In 1627 Dr. Constantine l'Empereur was inducted into the chair of Philosophy of the Sacred Language in the University of Leyden. In his inaugural oration on The Dignity and Utility of the Hebrew Tongue, he puts himself on record in favour of the Divine origin and miraculous purity of that language.   "Who," he says, "can call in question the fact that the Hebrew idiom is coeval with the world itself, save such as seek to win vainglory for their own sophistry?"

Two years after Willett, in England, comes the famous Dr. Lightfoot, the most renowned scholar of his time in Hebrew, Greek, and Latin; but all his scholarship was bent to suit theological requirements.   In his Erubhin, published in 1629, he goes to the full length of the sacred theory, though we begin to see a curious endeavour to get over some linguistic difficulties.

One passage will serve to show both the robustness of his faith and the acuteness of his reasoning, in view of the difficulties which scholars now began to find in the sacred theory." Other commendations this tongue (Hebrew) needeth none than what it hath of itself; namely, for sanctity it was the tongue of God; and for antiquity it was the tongue of Adam.   God the first founder, and Adam the first speaker of it....It began with the world and the Church, and continued and increased in glory till the captivity in Babylon....As the man in Seneca, that through sickness lost his memory and forgot his own name, so the Jews, for their sins, lost their language and forgot their own tongue....Before the confusion of tongues all the world spoke their tongue and no other but since the confusion of the Jews they speak the language of all the world and not their own."

But just at the middle of the century (1657) came in England a champion of the sacred theory more important than any of these - Brian Walton, Bishop of Chester.   His Polyglot Bible dominated English scriptural criticism throughout the remainder of the century.   He prefaces his great work by proving at length the divine origin of Hebrew, and the derivation from it of all other forms of speech.   He declares it "probable that the first parent of mankind was the inventor of letters." His chapters on this subject are full of interesting details.   He says that the Welshman, Davis, had already tried to prove the Welsh the primitive speech; Wormius, the Danish; Mitilerius, the German; but the bishop stands firmly by the sacred theory, informing us that "even in the New World are found traces of the Hebrew tongue, namely, in New England and in New Belgium, where the word Aguarda signifies earth, and the name Joseph is found among the Hurons." As we have seen, Bishop Walton had been forced to give up the inspiration of the rabbinical punctuation, but he seems to have fallen back with all the more tenacity on what remained of the great sacred theory of language, and to have become its leading champion among English-speaking peoples.
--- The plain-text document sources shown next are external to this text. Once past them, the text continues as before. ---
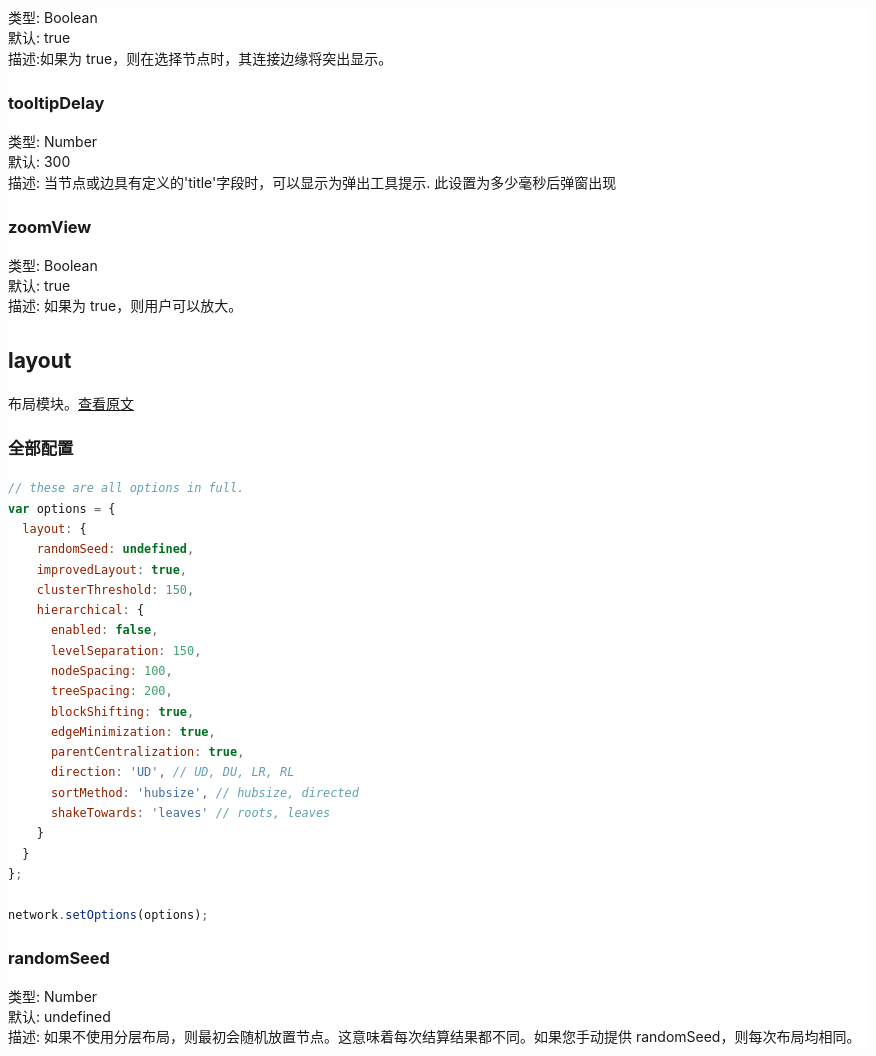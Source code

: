 类型: Boolean  
 默认: true  
描述:如果为 true，则在选择节点时，其连接边缘将突出显示。

### tooltipDelay

类型: Number  
 默认: 300  
描述: 当节点或边具有定义的'title'字段时，可以显示为弹出工具提示. 此设置为多少毫秒后弹窗出现

### zoomView

类型: Boolean  
 默认: true  
描述: 如果为 true，则用户可以放大。

## layout

布局模块。[查看原文](https://visjs.github.io/vis-network/docs/network/layout.html#)

### 全部配置

```js
// these are all options in full.
var options = {
  layout: {
    randomSeed: undefined,
    improvedLayout: true,
    clusterThreshold: 150,
    hierarchical: {
      enabled: false,
      levelSeparation: 150,
      nodeSpacing: 100,
      treeSpacing: 200,
      blockShifting: true,
      edgeMinimization: true,
      parentCentralization: true,
      direction: 'UD', // UD, DU, LR, RL
      sortMethod: 'hubsize', // hubsize, directed
      shakeTowards: 'leaves' // roots, leaves
    }
  }
};

network.setOptions(options);
```

### randomSeed

类型: Number  
 默认: undefined  
描述: 如果不使用分层布局，则最初会随机放置节点。这意味着每次结算结果都不同。如果您手动提供 randomSeed，则每次布局均相同。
At that same period the same doctrine was put forth by a great authority in Germany.   In 1657 Andreas Sennert published his inaugural address as Professor of Sacred Letters and Dean of the Theological Faculty at Wittenberg.   All his efforts were given to making Luther's old university a fortress of the orthodox theory.   His address, like many others in various parts of Europe, shows that in his time an inaugural with any save an orthodox statement of the theological platform would not be tolerated.   Few things in the past are to the sentimental mind more pathetic, to the philosophical mind more natural, and to the progressive mind more ludicrous, than addresses at high festivals of theological schools.   The audience has generally consisted mainly of estimable elderly gentlemen, who received their theology in their youth, and who in their old age have watched over it with jealous care to keep it well protected from every fresh breeze of thought.   Naturally, a theological professor inaugurated under such auspices endeavours to propitiate his audience.   Sennert goes to great lengths both in his address and in his grammar, published nine years later; for, declaring the Divine origin of Hebrew to be quite beyond controversy, he says: "Noah received it from our first parents, and guarded it in the midst of the waters; Heber and Peleg saved it from the confusion of tongues."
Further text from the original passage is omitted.